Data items

____

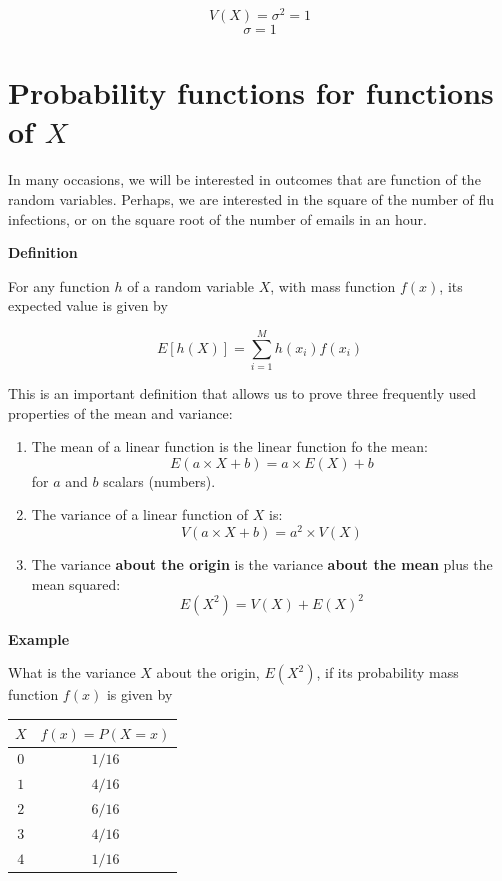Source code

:\documentclass[
]{book}
\begin{document}
\[V(X)=\sigma^2=1\]
\[\sigma=1\]

\hypertarget{probability-functions-for-functions-of-x}{%
\section{\texorpdfstring{Probability functions for functions of \(X\)}{Probability functions for functions of X}}\label{probability-functions-for-functions-of-x}}

In many occasions, we will be interested in outcomes that are function of the random variables. Perhaps, we are interested in the square of the number of flu infections, or on the square root of the number of emails in an hour.

\textbf{Definition}

For any function \(h\) of a random variable \(X\), with mass function \(f(x)\), its expected value is given by

\[ E[h(X)]= \sum_{i=1}^M h(x_i) f(x_i) \]

This is an important definition that allows us to prove three frequently used properties of the mean and variance:

\begin{enumerate}
\def\labelenumi{\arabic{enumi})}
\item
  The mean of a linear function is the linear function fo the mean: \[E(a\times X +b)= a\times E(X) +b\] for \(a\) and \(b\) scalars (numbers).
\item
  The variance of a linear function of \(X\) is:\[V(a\times X +b)= a^2\times V(X)\]
\item
  The variance \textbf{about the origin} is the variance \textbf{about the mean} plus the mean squared: \[E(X^2)=V(X)+E(X)^2\]
\end{enumerate}

\textbf{Example}

What is the variance \(X\) about the origin, \(E(X^2)\), if its probability mass function \(f(x)\) is given by

\begin{longtable}[]{@{}cc@{}}
\toprule\noalign{}
\(X\) & \(f(x)=P(X=x)\) \\
\midrule\noalign{}
\endhead
\bottomrule\noalign{}
\endlastfoot
\(0\) & \(1/16\) \\
\(1\) & \(4/16\) \\
\(2\) & \(6/16\) \\
\(3\) & \(4/16\) \\
\(4\) & \(1/16\) \\
\end{longtable}
\end{document}
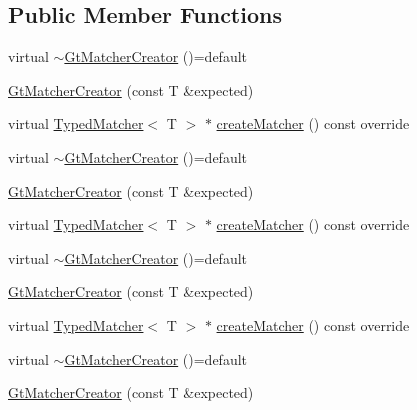 \subsection*{Public Member Functions}
\begin{DoxyCompactItemize}
\item 
virtual \mbox{\hyperlink{structfakeit_1_1internal_1_1GtMatcherCreator_a8bd4c046db5b95b6da5470c9755b4484}{$\sim$\+Gt\+Matcher\+Creator}} ()=default
\item 
\mbox{\hyperlink{structfakeit_1_1internal_1_1GtMatcherCreator_ae89b4225c99c65c7fab77f93fea6c7c7}{Gt\+Matcher\+Creator}} (const T \&expected)
\item 
virtual \mbox{\hyperlink{structfakeit_1_1TypedMatcher}{Typed\+Matcher}}$<$ T $>$ $\ast$ \mbox{\hyperlink{structfakeit_1_1internal_1_1GtMatcherCreator_ae7b905660b8aac92b70c783063c1ebdd}{create\+Matcher}} () const override
\item 
virtual \mbox{\hyperlink{structfakeit_1_1internal_1_1GtMatcherCreator_a8bd4c046db5b95b6da5470c9755b4484}{$\sim$\+Gt\+Matcher\+Creator}} ()=default
\item 
\mbox{\hyperlink{structfakeit_1_1internal_1_1GtMatcherCreator_ae89b4225c99c65c7fab77f93fea6c7c7}{Gt\+Matcher\+Creator}} (const T \&expected)
\item 
virtual \mbox{\hyperlink{structfakeit_1_1TypedMatcher}{Typed\+Matcher}}$<$ T $>$ $\ast$ \mbox{\hyperlink{structfakeit_1_1internal_1_1GtMatcherCreator_ae7b905660b8aac92b70c783063c1ebdd}{create\+Matcher}} () const override
\item 
virtual \mbox{\hyperlink{structfakeit_1_1internal_1_1GtMatcherCreator_a8bd4c046db5b95b6da5470c9755b4484}{$\sim$\+Gt\+Matcher\+Creator}} ()=default
\item 
\mbox{\hyperlink{structfakeit_1_1internal_1_1GtMatcherCreator_ae89b4225c99c65c7fab77f93fea6c7c7}{Gt\+Matcher\+Creator}} (const T \&expected)
\item 
virtual \mbox{\hyperlink{structfakeit_1_1TypedMatcher}{Typed\+Matcher}}$<$ T $>$ $\ast$ \mbox{\hyperlink{structfakeit_1_1internal_1_1GtMatcherCreator_ae7b905660b8aac92b70c783063c1ebdd}{create\+Matcher}} () const override
\item 
virtual \mbox{\hyperlink{structfakeit_1_1internal_1_1GtMatcherCreator_a8bd4c046db5b95b6da5470c9755b4484}{$\sim$\+Gt\+Matcher\+Creator}} ()=default
\item 
\mbox{\hyperlink{structfakeit_1_1internal_1_1GtMatcherCreator_ae89b4225c99c65c7fab77f93fea6c7c7}{Gt\+Matcher\+Creator}} (const T \&expected)
\item 

\end{DoxyCompactItemize}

____

- **Task prompt**
Nothing but the records, repeated exactly and stripped of pictures, should appear in the answer.

- **Solution for this exercise**
Source code

:\documentclass[
]{book}
\begin{document}
\[V(X)=\sigma^2=1\]
\[\sigma=1\]

\hypertarget{probability-functions-for-functions-of-x}{%
\section{\texorpdfstring{Probability functions for functions of \(X\)}{Probability functions for functions of X}}\label{probability-functions-for-functions-of-x}}

In many occasions, we will be interested in outcomes that are function of the random variables. Perhaps, we are interested in the square of the number of flu infections, or on the square root of the number of emails in an hour.

\textbf{Definition}

For any function \(h\) of a random variable \(X\), with mass function \(f(x)\), its expected value is given by

\[ E[h(X)]= \sum_{i=1}^M h(x_i) f(x_i) \]

This is an important definition that allows us to prove three frequently used properties of the mean and variance:

\begin{enumerate}
\def\labelenumi{\arabic{enumi})}
\item
  The mean of a linear function is the linear function fo the mean: \[E(a\times X +b)= a\times E(X) +b\] for \(a\) and \(b\) scalars (numbers).
\item
  The variance of a linear function of \(X\) is:\[V(a\times X +b)= a^2\times V(X)\]
\item
  The variance \textbf{about the origin} is the variance \textbf{about the mean} plus the mean squared: \[E(X^2)=V(X)+E(X)^2\]
\end{enumerate}

\textbf{Example}

What is the variance \(X\) about the origin, \(E(X^2)\), if its probability mass function \(f(x)\) is given by

\begin{longtable}[]{@{}cc@{}}
\toprule\noalign{}
\(X\) & \(f(x)=P(X=x)\) \\
\midrule\noalign{}
\endhead
\bottomrule\noalign{}
\endlastfoot
\(0\) & \(1/16\) \\
\(1\) & \(4/16\) \\
\(2\) & \(6/16\) \\
\(3\) & \(4/16\) \\
\(4\) & \(1/16\) \\
\end{longtable}
\end{document}
 \subsection*{Public Member Functions}
\begin{DoxyCompactItemize}
\item 
virtual \mbox{\hyperlink{structfakeit_1_1internal_1_1GtMatcherCreator_a8bd4c046db5b95b6da5470c9755b4484}{$\sim$\+Gt\+Matcher\+Creator}} ()=default
\item 
\mbox{\hyperlink{structfakeit_1_1internal_1_1GtMatcherCreator_ae89b4225c99c65c7fab77f93fea6c7c7}{Gt\+Matcher\+Creator}} (const T \&expected)
\item 
virtual \mbox{\hyperlink{structfakeit_1_1TypedMatcher}{Typed\+Matcher}}$<$ T $>$ $\ast$ \mbox{\hyperlink{structfakeit_1_1internal_1_1GtMatcherCreator_ae7b905660b8aac92b70c783063c1ebdd}{create\+Matcher}} () const override
\item 
virtual \mbox{\hyperlink{structfakeit_1_1internal_1_1GtMatcherCreator_a8bd4c046db5b95b6da5470c9755b4484}{$\sim$\+Gt\+Matcher\+Creator}} ()=default
\item 
\mbox{\hyperlink{structfakeit_1_1internal_1_1GtMatcherCreator_ae89b4225c99c65c7fab77f93fea6c7c7}{Gt\+Matcher\+Creator}} (const T \&expected)
\item 
virtual \mbox{\hyperlink{structfakeit_1_1TypedMatcher}{Typed\+Matcher}}$<$ T $>$ $\ast$ \mbox{\hyperlink{structfakeit_1_1internal_1_1GtMatcherCreator_ae7b905660b8aac92b70c783063c1ebdd}{create\+Matcher}} () const override
\item 
virtual \mbox{\hyperlink{structfakeit_1_1internal_1_1GtMatcherCreator_a8bd4c046db5b95b6da5470c9755b4484}{$\sim$\+Gt\+Matcher\+Creator}} ()=default
\item 
\mbox{\hyperlink{structfakeit_1_1internal_1_1GtMatcherCreator_ae89b4225c99c65c7fab77f93fea6c7c7}{Gt\+Matcher\+Creator}} (const T \&expected)
\item 
virtual \mbox{\hyperlink{structfakeit_1_1TypedMatcher}{Typed\+Matcher}}$<$ T $>$ $\ast$ \mbox{\hyperlink{structfakeit_1_1internal_1_1GtMatcherCreator_ae7b905660b8aac92b70c783063c1ebdd}{create\+Matcher}} () const override
\item 
virtual \mbox{\hyperlink{structfakeit_1_1internal_1_1GtMatcherCreator_a8bd4c046db5b95b6da5470c9755b4484}{$\sim$\+Gt\+Matcher\+Creator}} ()=default
\item 
\mbox{\hyperlink{structfakeit_1_1internal_1_1GtMatcherCreator_ae89b4225c99c65c7fab77f93fea6c7c7}{Gt\+Matcher\+Creator}} (const T \&expected)
\item 

\end{DoxyCompactItemize}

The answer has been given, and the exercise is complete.